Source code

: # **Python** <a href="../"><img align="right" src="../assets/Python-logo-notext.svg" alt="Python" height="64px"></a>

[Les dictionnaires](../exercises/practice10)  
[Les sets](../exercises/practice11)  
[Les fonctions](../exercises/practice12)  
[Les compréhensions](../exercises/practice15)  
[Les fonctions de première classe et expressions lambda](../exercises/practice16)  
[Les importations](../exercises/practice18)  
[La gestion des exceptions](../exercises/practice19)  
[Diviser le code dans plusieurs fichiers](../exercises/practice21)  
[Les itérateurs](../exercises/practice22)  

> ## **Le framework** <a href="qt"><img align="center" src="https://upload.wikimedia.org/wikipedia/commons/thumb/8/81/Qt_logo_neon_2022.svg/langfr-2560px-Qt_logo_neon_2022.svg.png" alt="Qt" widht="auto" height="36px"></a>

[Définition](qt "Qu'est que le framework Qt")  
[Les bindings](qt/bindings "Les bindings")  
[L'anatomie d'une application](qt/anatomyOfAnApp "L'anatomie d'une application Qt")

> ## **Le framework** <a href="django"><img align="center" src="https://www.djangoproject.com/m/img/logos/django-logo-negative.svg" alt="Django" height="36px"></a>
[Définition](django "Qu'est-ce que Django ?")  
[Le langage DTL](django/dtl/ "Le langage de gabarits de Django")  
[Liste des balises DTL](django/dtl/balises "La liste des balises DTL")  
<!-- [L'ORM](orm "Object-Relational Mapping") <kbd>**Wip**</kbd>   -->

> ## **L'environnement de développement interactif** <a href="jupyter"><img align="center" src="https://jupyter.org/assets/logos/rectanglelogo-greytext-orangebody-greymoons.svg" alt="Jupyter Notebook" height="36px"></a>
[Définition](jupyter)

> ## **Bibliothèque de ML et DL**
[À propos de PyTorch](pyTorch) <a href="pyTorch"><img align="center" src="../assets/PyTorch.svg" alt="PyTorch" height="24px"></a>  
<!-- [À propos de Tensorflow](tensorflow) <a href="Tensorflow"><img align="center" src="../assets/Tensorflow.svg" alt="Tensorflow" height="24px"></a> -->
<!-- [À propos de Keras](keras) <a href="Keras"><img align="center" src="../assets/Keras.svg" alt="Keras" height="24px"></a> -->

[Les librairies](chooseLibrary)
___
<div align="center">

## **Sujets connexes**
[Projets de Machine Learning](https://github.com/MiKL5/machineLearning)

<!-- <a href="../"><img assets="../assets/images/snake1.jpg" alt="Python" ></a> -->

- _How to complete this task_
With the line holding "[Liste des balises" as the first and the line holding "## **L'environnement de" as the last, please transcribe exactly the lines of the material above in that range and nothing else.

- _Answer to this exercise_
[Liste des balises DTL](django/dtl/balises "La liste des balises DTL")  
<!-- [L'ORM](orm "Object-Relational Mapping") <kbd>**Wip**</kbd>   -->

> ## **L'environnement de développement interactif** <a href="jupyter"><img align="center" src="https://jupyter.org/assets/logos/rectanglelogo-greytext-orangebody-greymoons.svg" alt="Jupyter Notebook" height="36px"></a>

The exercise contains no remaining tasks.